On 2016/07/23 3:30 PM, Simon Slavin wrote:
On 23 Jul 2016, at 2:24pm, R Smith <rsm...@rsweb.co.za> wrote:
No, it's not possible to forge permanent references to/from temporary tables - it defies
the objective of being "temporary".
The other way around should fine, though: use a permanent table to ensure that
only legitimate values appear in a temporary table.

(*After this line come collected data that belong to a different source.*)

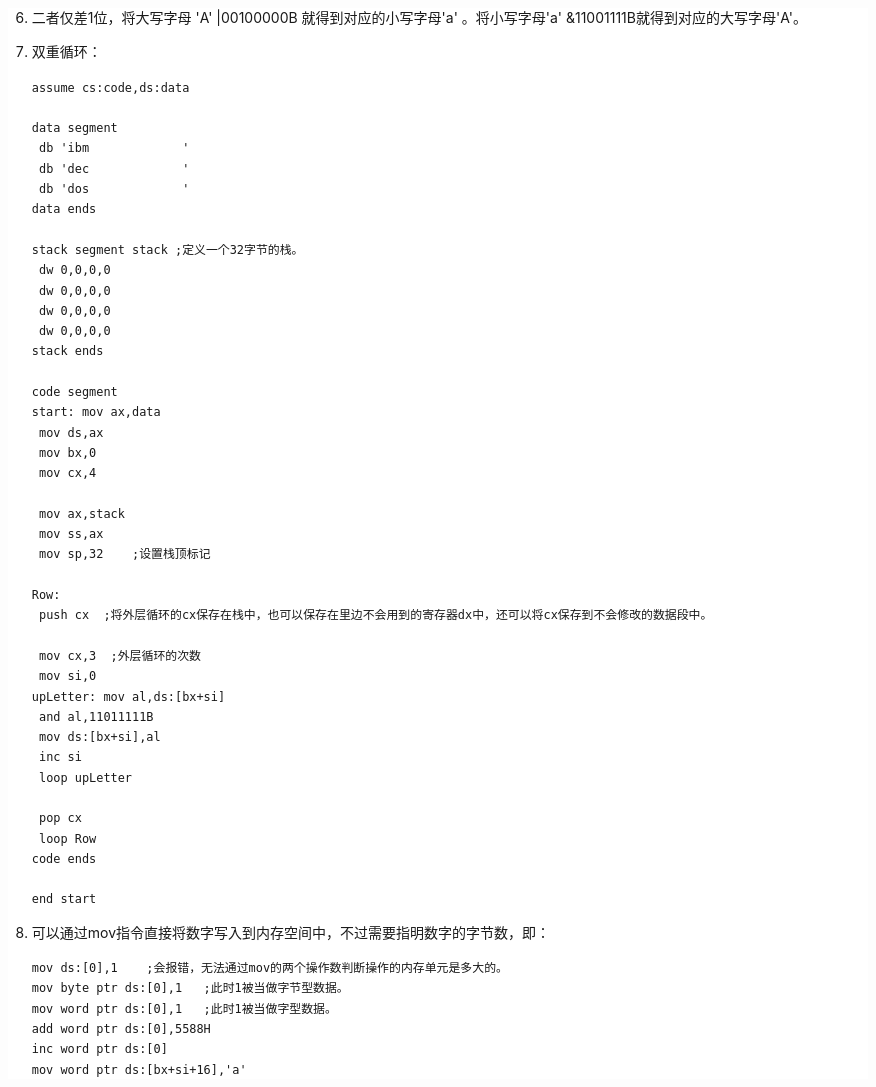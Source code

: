 6. 二者仅差1位，将大写字母 'A' |00100000B 就得到对应的小写字母'a' 。将小写字母'a' &11001111B就得到对应的大写字母'A'。

7. 双重循环：

   ```assembly
   assume cs:code,ds:data
   
   data segment
   	db 'ibm             '
   	db 'dec             '
   	db 'dos             '
   data ends
   
   stack segment stack ;定义一个32字节的栈。
   	dw 0,0,0,0
   	dw 0,0,0,0
   	dw 0,0,0,0
   	dw 0,0,0,0
   stack ends
   
   code segment
   start: mov ax,data
   	mov ds,ax
   	mov bx,0
   	mov cx,4
   	
   	mov ax,stack
   	mov ss,ax
   	mov sp,32    ;设置栈顶标记
   	
   Row:
   	push cx  ;将外层循环的cx保存在栈中，也可以保存在里边不会用到的寄存器dx中，还可以将cx保存到不会修改的数据段中。
   	
   	mov cx,3  ;外层循环的次数
   	mov si,0
   upLetter: mov al,ds:[bx+si]
   	and al,11011111B
   	mov ds:[bx+si],al
   	inc si
   	loop upLetter
   	
   	pop cx
   	loop Row
   code ends
   
   end start
   ```

8. 可以通过mov指令直接将数字写入到内存空间中，不过需要指明数字的字节数，即：

   ```assembly
   mov ds:[0],1    ;会报错，无法通过mov的两个操作数判断操作的内存单元是多大的。
   mov byte ptr ds:[0],1   ;此时1被当做字节型数据。
   mov word ptr ds:[0],1   ;此时1被当做字型数据。
   add word ptr ds:[0],5588H
   inc word ptr ds:[0]
   mov word ptr ds:[bx+si+16],'a'
   ```
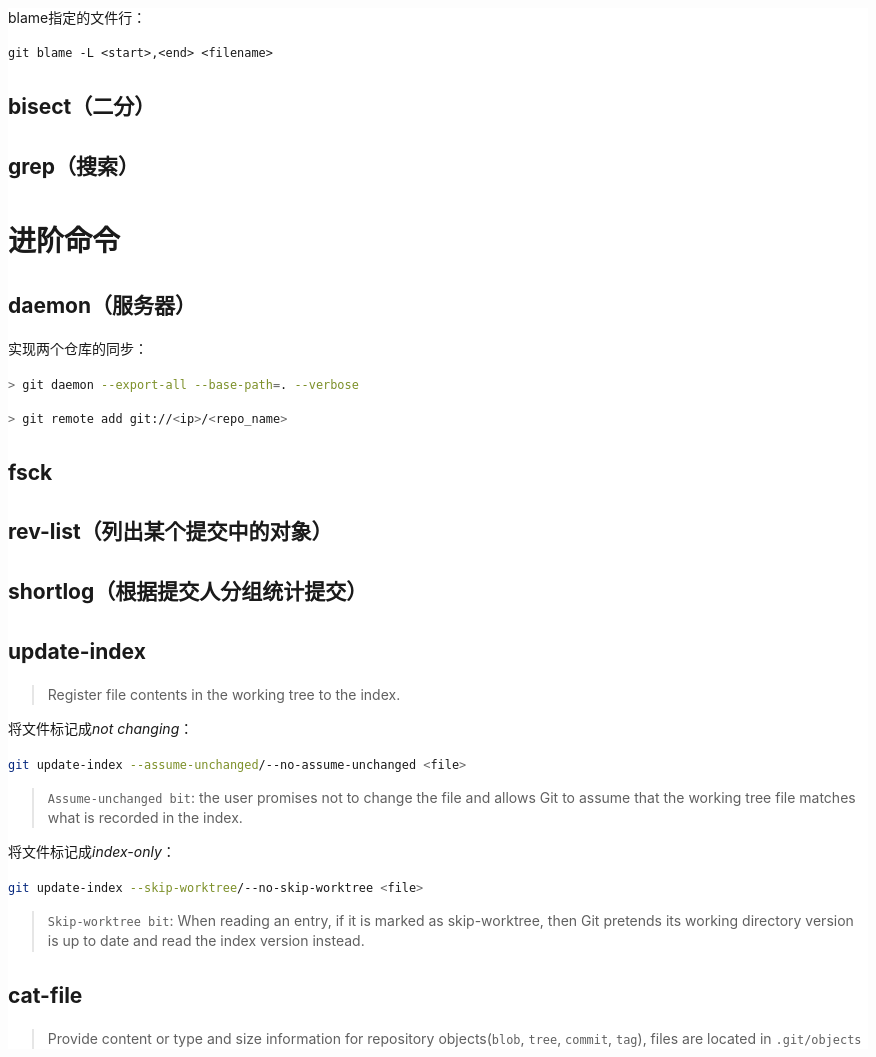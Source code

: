 blame指定的文件行：

`git blame -L <start>,<end> <filename>`

## bisect（二分）

## grep（搜索）

# 进阶命令

## daemon（服务器）

实现两个仓库的同步：

```bash
> git daemon --export-all --base-path=. --verbose
```

```bash
> git remote add git://<ip>/<repo_name>
```

## fsck

## rev-list（列出某个提交中的对象）

## shortlog（根据提交人分组统计提交）

## update-index

> Register file contents in the working tree to the index.

将文件标记成*not changing*：

```bash
git update-index --assume-unchanged/--no-assume-unchanged <file>
```

> `Assume-unchanged bit`: the user promises not to change the file and allows Git to assume that the working tree file matches what is recorded in the index.

将文件标记成*index-only*：

```bash
git update-index --skip-worktree/--no-skip-worktree <file>
```

> `Skip-worktree bit`: When reading an entry, if it is marked as skip-worktree, then Git pretends its working directory version is up to date and read the index version instead.

## cat-file
> Provide content or type and size information for repository objects(`blob`, `tree`, `commit`, `tag`), files are located in `.git/objects`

I will in fact be surprised to find out you can even reference another temp
table... perhaps this might be possible since both tables will definitely cease
to exist upon connection closure.
I don't see why this shouldn't be allowed. Assuming that the 'parent'
temporary table has the appropriate index. SQLite doesn't support CREATE
TEMPORARY UNIQUE INDEX but it should understand that an index created on a
temporary table is temporary.
Yes, your reasoning feels right, but I'm coming from the idea that
references (much like Indices and such) are really database objects
themselves, stand-alone units if you will, and they need to have
concrete (non-temporary) linking or at least not mixed
temporary-permanent linking. This is of course not necessarily true, and
possibly quite different in SQLite (where it might be more like a
check-constraint or such), so your point may have merit here and perhaps
allowing referencing FROM a temporary table to a permanent table could
simply be a minor tweak in some line of code inside SQLite.